Mt. Moriah's Wake by Melissa Norton Carro

Mt. Moriah's Wake by Melissa Norton Carro

Author:Melissa Norton Carro
Language: eng
Format: epub
Publisher: She Writes Press
Published: 2021-09-14T16:00:00+00:00


Two days after Christmas, the salt trucks had cleared enough that the delivery trucks could get through. On a Saturday morning, a FedEx driver handed me a box at the door. Before I could open it, Tom rushed into the room and grabbed it from my hands.

“That’s definitely bigger than a breadbox,” I said. Indeed, it was a large flat carton.

“I’m sorry it didn’t get here in time for Christmas,” Tom called from the kitchen where he was opening the box so I couldn’t see. “Doro had to help me with this one.”

“Doro?”

He sauntered back into the living room, the mystery box behind his back.

“Yep, it’s a little project we worked on together. It’s not wrapped but, well, here.” And he lay the feather-light box in my outstretched hands.

What could Tom and Doro have been working on together? Inside the box lay an eighteen by twenty four canvas collage of Grace and me over the years. Dressed as sheep for the Christmas pageant. Trick or treating at age nine. On our bikes in the driveway. My eleventh birthday party, her fourteenth. Eating ice cream on the steps with Tuck. In our waitress uniforms at the Inn, sticking our tongues out at the camera. In prom dresses, hands on hips. Arms linked in our caps and gowns. I was looking into the distance; Grace was smiling directly at the camera.

My feet threatened to buckle, and I sat down hard on the sofa. My face must have registered my feelings. Months of relegating Grace to the deepest corners of my mind, of being a Rivers and not a Wilson, months of pushing Mt. Moriah to the farthest reaches of the earth. Gone. I was back in June 1997, and Grace had just died.

“Thank you,” I whispered, so quietly I wasn’t sure I had uttered it out loud.

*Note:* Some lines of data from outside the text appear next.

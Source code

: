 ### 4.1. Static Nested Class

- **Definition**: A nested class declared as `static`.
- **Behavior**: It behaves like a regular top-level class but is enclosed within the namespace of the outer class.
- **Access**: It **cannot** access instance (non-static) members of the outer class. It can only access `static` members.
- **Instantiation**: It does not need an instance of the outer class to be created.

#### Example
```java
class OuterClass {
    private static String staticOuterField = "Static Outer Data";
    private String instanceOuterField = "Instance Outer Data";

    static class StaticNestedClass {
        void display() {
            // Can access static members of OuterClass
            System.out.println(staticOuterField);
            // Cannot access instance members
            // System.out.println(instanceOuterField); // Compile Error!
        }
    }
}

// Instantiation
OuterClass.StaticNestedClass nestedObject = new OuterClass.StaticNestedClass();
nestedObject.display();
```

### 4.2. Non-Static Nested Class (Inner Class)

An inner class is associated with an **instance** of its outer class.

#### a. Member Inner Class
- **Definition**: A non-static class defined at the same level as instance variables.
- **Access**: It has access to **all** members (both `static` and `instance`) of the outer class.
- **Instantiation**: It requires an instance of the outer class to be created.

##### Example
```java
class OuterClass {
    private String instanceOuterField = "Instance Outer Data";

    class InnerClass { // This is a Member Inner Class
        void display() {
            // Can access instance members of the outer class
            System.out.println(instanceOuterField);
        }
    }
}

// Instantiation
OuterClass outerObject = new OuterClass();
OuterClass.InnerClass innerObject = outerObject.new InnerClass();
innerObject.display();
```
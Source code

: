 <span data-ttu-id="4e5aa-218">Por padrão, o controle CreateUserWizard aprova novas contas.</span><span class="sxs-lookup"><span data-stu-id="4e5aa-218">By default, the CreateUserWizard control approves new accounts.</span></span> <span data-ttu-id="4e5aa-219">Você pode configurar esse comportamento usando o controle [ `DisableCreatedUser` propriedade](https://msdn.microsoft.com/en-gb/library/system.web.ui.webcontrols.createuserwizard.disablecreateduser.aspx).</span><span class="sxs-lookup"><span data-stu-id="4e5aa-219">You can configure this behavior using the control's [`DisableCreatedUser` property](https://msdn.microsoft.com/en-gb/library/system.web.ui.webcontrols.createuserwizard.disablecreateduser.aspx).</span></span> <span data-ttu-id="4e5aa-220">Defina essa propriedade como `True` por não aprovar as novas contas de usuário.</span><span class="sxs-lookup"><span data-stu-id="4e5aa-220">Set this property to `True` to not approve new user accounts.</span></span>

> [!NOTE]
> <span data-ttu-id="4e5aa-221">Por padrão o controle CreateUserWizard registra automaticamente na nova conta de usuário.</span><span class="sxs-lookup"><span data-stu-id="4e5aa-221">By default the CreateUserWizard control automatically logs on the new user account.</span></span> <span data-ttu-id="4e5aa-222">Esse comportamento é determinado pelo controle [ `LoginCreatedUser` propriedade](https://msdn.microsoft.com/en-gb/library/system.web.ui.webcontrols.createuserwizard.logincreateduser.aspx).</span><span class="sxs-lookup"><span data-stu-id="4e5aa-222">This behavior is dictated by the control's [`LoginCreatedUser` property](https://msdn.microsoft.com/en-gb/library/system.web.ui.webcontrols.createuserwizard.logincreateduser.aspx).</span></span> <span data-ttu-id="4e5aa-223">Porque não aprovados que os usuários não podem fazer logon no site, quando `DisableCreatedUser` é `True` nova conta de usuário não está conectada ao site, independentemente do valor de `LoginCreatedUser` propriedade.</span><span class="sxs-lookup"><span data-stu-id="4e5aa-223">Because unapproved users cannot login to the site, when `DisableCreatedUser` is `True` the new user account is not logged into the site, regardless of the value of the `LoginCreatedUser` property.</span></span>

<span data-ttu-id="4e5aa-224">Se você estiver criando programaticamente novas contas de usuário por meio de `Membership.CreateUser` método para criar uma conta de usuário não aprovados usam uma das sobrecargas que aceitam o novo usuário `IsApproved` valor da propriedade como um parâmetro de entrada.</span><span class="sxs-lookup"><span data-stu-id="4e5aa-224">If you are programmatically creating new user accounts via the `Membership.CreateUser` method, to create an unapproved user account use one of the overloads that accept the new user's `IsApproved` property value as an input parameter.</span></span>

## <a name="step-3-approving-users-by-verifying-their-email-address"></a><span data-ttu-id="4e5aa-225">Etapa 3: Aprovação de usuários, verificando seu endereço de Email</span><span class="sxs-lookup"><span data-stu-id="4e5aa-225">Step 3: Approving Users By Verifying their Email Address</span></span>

“I know how much you miss your friend,” Tom said. He looked intently at my eyes, where tears were gathering. “I thought it was a good idea—kinda bring good memories back to you.”

“Yes. It’s a really sweet idea.” I kissed him lightly on the cheek. “I’m going to make breakfast.”

But first I carried the canvas to the guest bedroom, where I slid it, photos to the wall, behind the coats and summer clothes. Then I moved to the bathroom, opened my cosmetic bag and took a strong sip of courage.

That night I couldn’t sleep. Since Tom and I had been together, my dreams had slid away like the memories that haunted me. Unlike many wives, I liked my husband’s snoring. The syncopated rumbles were soothing, a gentle percussion drowning out my own thoughts. Often I would slide my hand under Tom’s pillow, knowing his hand would be there. Linking thumbs or whole hands with him, I would fall into peaceful sleep.

But not on that Christmas weekend. The canvas in the closet taunted me like the porcelain clown on Doro’s dresser when I was little. I was so frightened of it Doro put it inside the china buffet.